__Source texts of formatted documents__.
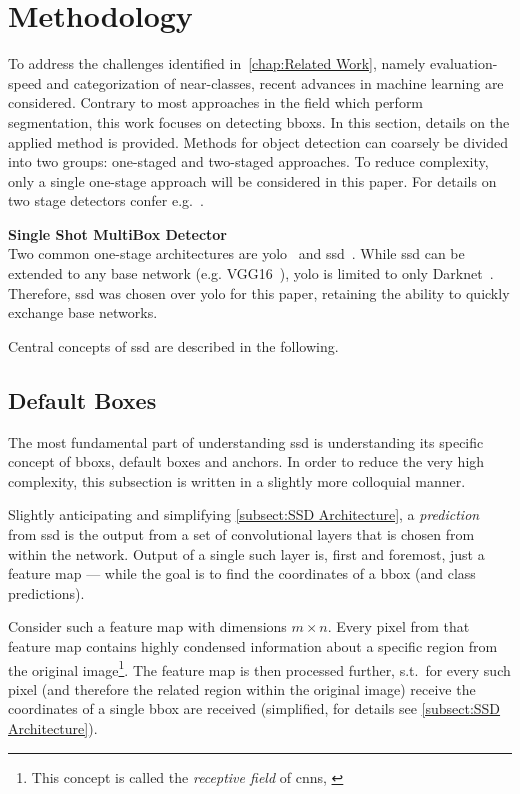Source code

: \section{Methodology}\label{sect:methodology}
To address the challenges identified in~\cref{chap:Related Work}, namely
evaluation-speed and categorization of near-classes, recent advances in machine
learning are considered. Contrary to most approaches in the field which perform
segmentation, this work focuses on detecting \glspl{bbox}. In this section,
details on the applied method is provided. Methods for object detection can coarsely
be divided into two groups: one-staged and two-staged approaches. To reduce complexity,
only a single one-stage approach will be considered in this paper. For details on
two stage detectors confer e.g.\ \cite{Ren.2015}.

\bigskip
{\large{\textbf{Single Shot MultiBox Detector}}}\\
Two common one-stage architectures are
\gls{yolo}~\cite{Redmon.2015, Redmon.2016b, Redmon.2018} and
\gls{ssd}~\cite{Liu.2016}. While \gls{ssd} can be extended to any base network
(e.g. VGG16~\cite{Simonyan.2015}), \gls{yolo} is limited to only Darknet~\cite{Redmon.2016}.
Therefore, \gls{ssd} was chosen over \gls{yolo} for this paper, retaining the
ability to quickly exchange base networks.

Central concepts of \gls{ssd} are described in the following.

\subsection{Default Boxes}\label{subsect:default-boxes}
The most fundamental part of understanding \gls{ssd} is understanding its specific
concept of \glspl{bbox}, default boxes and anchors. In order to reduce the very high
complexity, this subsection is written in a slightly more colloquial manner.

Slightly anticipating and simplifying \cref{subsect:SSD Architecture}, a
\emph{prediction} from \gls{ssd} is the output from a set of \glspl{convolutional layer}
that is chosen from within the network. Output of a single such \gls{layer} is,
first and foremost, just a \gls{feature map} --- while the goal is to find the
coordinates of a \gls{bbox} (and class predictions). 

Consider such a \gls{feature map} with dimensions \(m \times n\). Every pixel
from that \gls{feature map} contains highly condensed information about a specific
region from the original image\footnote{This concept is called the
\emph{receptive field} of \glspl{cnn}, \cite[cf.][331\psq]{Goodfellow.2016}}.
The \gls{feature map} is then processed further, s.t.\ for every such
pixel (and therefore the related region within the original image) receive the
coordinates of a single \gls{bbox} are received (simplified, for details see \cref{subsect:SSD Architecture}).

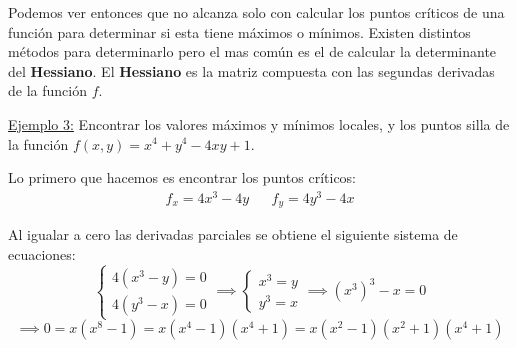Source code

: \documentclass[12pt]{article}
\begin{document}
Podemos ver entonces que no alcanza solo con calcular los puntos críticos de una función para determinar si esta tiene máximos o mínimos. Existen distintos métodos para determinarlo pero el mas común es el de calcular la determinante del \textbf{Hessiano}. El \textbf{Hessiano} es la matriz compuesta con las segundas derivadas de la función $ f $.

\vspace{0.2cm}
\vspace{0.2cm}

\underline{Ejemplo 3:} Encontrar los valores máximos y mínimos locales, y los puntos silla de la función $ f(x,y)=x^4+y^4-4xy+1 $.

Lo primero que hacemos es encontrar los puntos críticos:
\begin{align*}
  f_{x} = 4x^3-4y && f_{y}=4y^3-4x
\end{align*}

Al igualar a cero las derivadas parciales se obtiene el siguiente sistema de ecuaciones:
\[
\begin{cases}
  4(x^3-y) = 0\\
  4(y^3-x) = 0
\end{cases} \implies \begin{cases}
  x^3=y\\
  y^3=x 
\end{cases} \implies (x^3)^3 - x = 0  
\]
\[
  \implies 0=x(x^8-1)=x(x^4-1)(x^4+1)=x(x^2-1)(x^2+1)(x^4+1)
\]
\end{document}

__What is required__. Only the lines from the start of the records through the line containing "is the output" should be repeated, word for word, with the pictures left out.

__Response area__.
Source code

: \section{Methodology}\label{sect:methodology}
To address the challenges identified in~\cref{chap:Related Work}, namely
evaluation-speed and categorization of near-classes, recent advances in machine
learning are considered. Contrary to most approaches in the field which perform
segmentation, this work focuses on detecting \glspl{bbox}. In this section,
details on the applied method is provided. Methods for object detection can coarsely
be divided into two groups: one-staged and two-staged approaches. To reduce complexity,
only a single one-stage approach will be considered in this paper. For details on
two stage detectors confer e.g.\ \cite{Ren.2015}.

\bigskip
{\large{\textbf{Single Shot MultiBox Detector}}}\\
Two common one-stage architectures are
\gls{yolo}~\cite{Redmon.2015, Redmon.2016b, Redmon.2018} and
\gls{ssd}~\cite{Liu.2016}. While \gls{ssd} can be extended to any base network
(e.g. VGG16~\cite{Simonyan.2015}), \gls{yolo} is limited to only Darknet~\cite{Redmon.2016}.
Therefore, \gls{ssd} was chosen over \gls{yolo} for this paper, retaining the
ability to quickly exchange base networks.

Central concepts of \gls{ssd} are described in the following.

\subsection{Default Boxes}\label{subsect:default-boxes}
The most fundamental part of understanding \gls{ssd} is understanding its specific
concept of \glspl{bbox}, default boxes and anchors. In order to reduce the very high
complexity, this subsection is written in a slightly more colloquial manner.

Slightly anticipating and simplifying \cref{subsect:SSD Architecture}, a
\emph{prediction} from \gls{ssd} is the output from a set of \glspl{convolutional layer}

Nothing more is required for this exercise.